Calling a manifestation of evil into the world is an inherently evil act. If I called Lucifer into our world, without a doubt, it would be an evil act because I brought evil into the realm.
I am aware. Calling is even worse in that after it's agreed service to you, it can run amok in our realm. Just because you have control over a creature doesn't mean that it's presence isn't evil.
Just because you've summoned it and it does your bidding, doesn't mean that you haven't brought evil into our world. Especially since there are multiple ways of stealing control or losing control of a summoned creature.
| PathlessBeth |
137ben wrote:Scavion wrote:Summoning and Calling in D&D are different things. If you Call evil into the world, you are not Summoning evil into the world. Calling means you don't have control over the called creature. With Summoning you do.ciretose wrote:
The summoned creature is called to fight your enemy for you. That is what it does. If that creature is evil, you have summoned evil to fight for you.I'd like to emphasize a part of this.
you have summoned evil to fight for you.
Calling a manifestation of evil into the world is an inherently evil act. If I called Lucifer into our world, without a doubt, it would be an evil act because I brought evil into the realm.
I am aware. Calling is even worse in that after it's agreed service to you, it can run amok in our realm. Just because you have control over a creature doesn't mean that it's presence isn't evil.
Just because you've summoned it and it does your bidding, doesn't mean that you haven't brought evil into our world.
Well if it's under your control, it isn't really evil, now is it?
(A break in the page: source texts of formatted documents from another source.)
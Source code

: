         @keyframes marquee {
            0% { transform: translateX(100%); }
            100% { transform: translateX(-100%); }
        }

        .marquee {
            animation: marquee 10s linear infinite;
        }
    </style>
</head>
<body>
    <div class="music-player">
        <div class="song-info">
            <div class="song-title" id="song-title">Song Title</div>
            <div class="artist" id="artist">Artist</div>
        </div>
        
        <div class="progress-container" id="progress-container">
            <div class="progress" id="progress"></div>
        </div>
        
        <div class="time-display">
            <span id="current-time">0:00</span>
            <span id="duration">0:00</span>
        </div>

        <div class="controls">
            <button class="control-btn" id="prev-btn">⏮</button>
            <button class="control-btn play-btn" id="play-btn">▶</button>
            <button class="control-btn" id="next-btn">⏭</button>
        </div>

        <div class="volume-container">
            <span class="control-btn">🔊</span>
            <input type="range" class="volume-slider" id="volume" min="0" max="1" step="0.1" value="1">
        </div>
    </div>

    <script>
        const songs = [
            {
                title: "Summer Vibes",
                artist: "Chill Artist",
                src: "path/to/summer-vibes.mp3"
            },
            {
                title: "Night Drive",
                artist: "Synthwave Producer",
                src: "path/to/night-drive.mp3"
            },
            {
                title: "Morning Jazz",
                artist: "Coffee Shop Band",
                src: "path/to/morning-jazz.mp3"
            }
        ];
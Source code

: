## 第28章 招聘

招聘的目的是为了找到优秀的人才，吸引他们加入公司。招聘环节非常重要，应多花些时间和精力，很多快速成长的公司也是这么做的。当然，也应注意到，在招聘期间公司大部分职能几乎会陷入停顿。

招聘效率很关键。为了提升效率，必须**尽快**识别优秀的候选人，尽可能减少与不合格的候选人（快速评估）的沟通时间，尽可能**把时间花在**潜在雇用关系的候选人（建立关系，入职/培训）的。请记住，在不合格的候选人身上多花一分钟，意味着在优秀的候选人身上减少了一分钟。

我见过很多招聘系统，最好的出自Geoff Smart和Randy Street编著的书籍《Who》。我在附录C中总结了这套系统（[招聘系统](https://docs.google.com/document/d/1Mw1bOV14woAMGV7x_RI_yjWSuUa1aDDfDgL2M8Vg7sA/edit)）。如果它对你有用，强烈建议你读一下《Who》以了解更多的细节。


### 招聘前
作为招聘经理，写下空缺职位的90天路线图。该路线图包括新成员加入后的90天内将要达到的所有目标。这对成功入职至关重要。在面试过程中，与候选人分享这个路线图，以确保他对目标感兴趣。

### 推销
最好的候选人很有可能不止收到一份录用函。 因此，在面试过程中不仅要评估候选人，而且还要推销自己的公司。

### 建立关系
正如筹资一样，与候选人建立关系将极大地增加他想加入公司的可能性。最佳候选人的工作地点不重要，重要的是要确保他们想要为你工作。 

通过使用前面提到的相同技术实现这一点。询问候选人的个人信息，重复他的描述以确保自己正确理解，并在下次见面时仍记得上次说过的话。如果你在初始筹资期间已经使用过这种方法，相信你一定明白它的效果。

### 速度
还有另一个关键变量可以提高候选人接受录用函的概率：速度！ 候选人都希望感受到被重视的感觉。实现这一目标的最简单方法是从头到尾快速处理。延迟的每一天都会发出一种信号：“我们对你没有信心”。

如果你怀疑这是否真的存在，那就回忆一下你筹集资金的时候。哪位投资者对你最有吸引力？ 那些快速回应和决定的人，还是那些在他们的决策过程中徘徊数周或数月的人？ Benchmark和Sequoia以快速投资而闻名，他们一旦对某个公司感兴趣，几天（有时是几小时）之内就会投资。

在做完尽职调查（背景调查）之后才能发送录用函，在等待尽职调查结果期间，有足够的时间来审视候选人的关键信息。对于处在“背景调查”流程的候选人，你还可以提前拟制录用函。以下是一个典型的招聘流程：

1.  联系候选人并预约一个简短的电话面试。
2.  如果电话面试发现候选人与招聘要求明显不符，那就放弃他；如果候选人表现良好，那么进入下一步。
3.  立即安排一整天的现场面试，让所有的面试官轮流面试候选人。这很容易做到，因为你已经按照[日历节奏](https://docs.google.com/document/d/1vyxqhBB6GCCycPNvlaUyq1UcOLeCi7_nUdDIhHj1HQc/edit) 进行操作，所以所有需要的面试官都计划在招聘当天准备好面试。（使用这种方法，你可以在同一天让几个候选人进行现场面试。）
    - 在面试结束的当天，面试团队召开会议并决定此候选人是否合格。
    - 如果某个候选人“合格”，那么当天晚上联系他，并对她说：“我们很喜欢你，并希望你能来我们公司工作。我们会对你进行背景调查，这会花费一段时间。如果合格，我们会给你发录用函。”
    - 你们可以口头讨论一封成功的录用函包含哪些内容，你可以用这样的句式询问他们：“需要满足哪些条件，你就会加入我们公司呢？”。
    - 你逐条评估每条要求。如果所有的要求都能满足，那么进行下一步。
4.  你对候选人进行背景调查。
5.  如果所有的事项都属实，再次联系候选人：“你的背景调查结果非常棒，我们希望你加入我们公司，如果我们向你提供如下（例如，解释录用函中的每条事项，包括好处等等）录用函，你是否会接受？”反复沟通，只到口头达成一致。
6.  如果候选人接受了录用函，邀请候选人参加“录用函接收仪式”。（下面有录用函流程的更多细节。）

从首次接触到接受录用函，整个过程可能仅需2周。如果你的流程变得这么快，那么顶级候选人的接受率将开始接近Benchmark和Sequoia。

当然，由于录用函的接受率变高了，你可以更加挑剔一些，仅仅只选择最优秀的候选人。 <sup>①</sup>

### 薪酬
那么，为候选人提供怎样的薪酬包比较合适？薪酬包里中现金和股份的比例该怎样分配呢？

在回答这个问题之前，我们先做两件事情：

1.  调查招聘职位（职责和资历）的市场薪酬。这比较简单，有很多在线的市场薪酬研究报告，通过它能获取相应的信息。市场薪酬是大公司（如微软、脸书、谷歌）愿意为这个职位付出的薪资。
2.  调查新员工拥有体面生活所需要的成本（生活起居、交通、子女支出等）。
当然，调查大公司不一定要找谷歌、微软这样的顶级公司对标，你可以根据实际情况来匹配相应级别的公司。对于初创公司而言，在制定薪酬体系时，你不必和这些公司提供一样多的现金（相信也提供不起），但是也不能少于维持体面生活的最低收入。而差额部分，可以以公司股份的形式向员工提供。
Actually, you are temporarily reducing the amount of evil activity in the universe: a creature that would normally be doing evil is not doing evil for a brief period of time.
On the other hand, some people/settings interpret summoning spells as actually "creating" creatures from your mental energy. In that case, then yes, "summoning" an evil creature would be creating evil, and hence be evil.| Adamantine Dragon |
One last time:
1. Kill a baby to save 100 townspeople.
2. Steal a sack of gold from a noble to split between 100 peasants.
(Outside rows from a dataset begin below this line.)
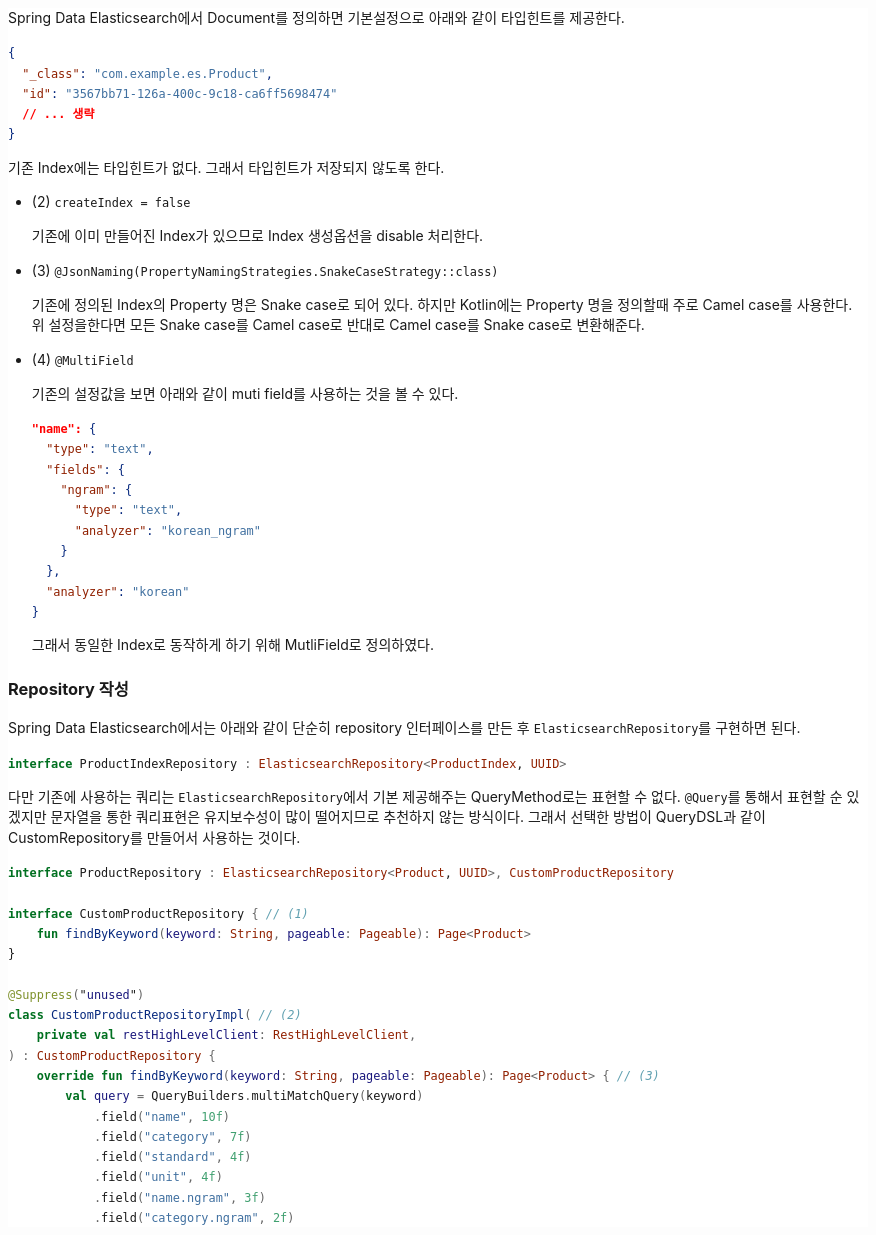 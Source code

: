   Spring Data Elasticsearch에서 Document를 정의하면 기본설정으로 아래와 같이 타입힌트를 제공한다.

  ```json
  {
    "_class": "com.example.es.Product",
    "id": "3567bb71-126a-400c-9c18-ca6ff5698474"
    // ... 생략
  }
  ```

  기존 Index에는 타입힌트가 없다. 그래서 타입힌트가 저장되지 않도록 한다.

- (2) `createIndex = false`

  기존에 이미 만들어진 Index가 있으므로 Index 생성옵션을 disable 처리한다.

- (3) `@JsonNaming(PropertyNamingStrategies.SnakeCaseStrategy::class)`

  기존에 정의된 Index의 Property 명은 Snake case로 되어 있다. 하지만 Kotlin에는 Property 명을 정의할때 주로 Camel case를 사용한다. 위 설정을한다면 모든 Snake case를 Camel case로 반대로 Camel case를 Snake case로 변환해준다.

- (4) `@MultiField`

  기존의 설정값을 보면 아래와 같이 muti field를 사용하는 것을 볼 수 있다.

  ```json
  "name": {
    "type": "text",
    "fields": {
      "ngram": {
        "type": "text",
        "analyzer": "korean_ngram"
      }
    },
    "analyzer": "korean"
  }
  ```

  그래서 동일한 Index로 동작하게 하기 위해 MutliField로 정의하였다.

### Repository 작성

Spring Data Elasticsearch에서는 아래와 같이 단순히 repository 인터페이스를 만든 후 `ElasticsearchRepository`를 구현하면 된다.

```kotlin
interface ProductIndexRepository : ElasticsearchRepository<ProductIndex, UUID>
```

다만 기존에 사용하는 쿼리는 `ElasticsearchRepository`에서 기본 제공해주는 QueryMethod로는 표현할 수 없다. `@Query`를 통해서 표현할 순 있겠지만 문자열을 통한 쿼리표현은 유지보수성이 많이 떨어지므로 추천하지 않는 방식이다. 그래서 선택한 방법이 QueryDSL과 같이 CustomRepository를 만들어서 사용하는 것이다.

```kotlin
interface ProductRepository : ElasticsearchRepository<Product, UUID>, CustomProductRepository

interface CustomProductRepository { // (1)
    fun findByKeyword(keyword: String, pageable: Pageable): Page<Product>
}

@Suppress("unused")
class CustomProductRepositoryImpl( // (2)
    private val restHighLevelClient: RestHighLevelClient,
) : CustomProductRepository {
    override fun findByKeyword(keyword: String, pageable: Pageable): Page<Product> { // (3)
        val query = QueryBuilders.multiMatchQuery(keyword)
            .field("name", 10f)
            .field("category", 7f)
            .field("standard", 4f)
            .field("unit", 4f)
            .field("name.ngram", 3f)
            .field("category.ngram", 2f)
```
It's interesting how much easier it is to say that #1 is OK than it is to say that #2 is OK, isn't it?
The concept is exactly the same in both instances. One unwilling sacrifice provides benefit to 100 others. And clearly killing a baby is a more dramatic action than stealing a sack of gold.
So it should be much easier to say #2 is OK.
But it isn't, is it?
The real interesting thing is WHY some people can say #1 is OK but won't go as far as to say #2 is OK.
| Rynjin |
One last time:
1. Kill a baby to save 100 townspeople.
2. Steal a sack of gold from a noble to split between 100 peasants.It's interesting how much easier it is to say that #1 is OK than it is to say that #2 is OK, isn't it?
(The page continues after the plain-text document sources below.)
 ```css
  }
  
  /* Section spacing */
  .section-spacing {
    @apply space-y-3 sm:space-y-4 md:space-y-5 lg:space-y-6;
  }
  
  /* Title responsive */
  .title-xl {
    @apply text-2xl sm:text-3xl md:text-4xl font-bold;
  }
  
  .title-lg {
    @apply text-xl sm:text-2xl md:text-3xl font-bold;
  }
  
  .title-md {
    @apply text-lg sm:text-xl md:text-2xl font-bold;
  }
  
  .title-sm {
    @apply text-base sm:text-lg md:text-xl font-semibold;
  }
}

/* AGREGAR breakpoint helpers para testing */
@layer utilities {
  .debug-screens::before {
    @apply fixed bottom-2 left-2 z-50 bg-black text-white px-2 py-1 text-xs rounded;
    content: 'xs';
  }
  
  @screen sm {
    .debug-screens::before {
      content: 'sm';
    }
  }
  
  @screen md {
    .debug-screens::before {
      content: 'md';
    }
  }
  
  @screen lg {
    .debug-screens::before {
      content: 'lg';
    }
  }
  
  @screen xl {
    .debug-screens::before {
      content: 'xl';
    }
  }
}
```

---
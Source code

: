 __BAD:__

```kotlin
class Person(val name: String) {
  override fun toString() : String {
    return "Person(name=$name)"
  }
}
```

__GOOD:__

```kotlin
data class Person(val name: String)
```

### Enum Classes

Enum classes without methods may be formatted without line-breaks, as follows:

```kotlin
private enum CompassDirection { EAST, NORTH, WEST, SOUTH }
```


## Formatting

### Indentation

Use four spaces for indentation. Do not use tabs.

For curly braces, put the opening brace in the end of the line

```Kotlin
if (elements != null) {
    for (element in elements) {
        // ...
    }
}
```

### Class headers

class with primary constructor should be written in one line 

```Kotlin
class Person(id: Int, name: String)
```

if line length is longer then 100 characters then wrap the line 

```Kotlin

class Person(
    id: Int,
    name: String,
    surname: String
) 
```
The concept is exactly the same in both instances. One unwilling sacrifice provides benefit to 100 others. And clearly killing a baby is a more dramatic action than stealing a sack of gold.
So it should be much easier to say #2 is OK.
But it isn't, is it?
The real interesting thing is WHY some people can say #1 is OK but won't go as far as to say #2 is OK.
Why would you think people would have more of a problem with #2?
Last I checked Robin Hood was considered a hero, not a villain...
| Rynjin |
Rynjin, then I assume you will be distributing all of your money to those who have less than you have.
Will you post the receipts?
1.) Because I'm a noble with sacks of gold to spare who lives surrounded by hundreds of peasants (i.e. people who are pretty much destitute by comparison)?
2.) I will certainly distribute the $.83 in my bank account to those less fortunate, if I find some.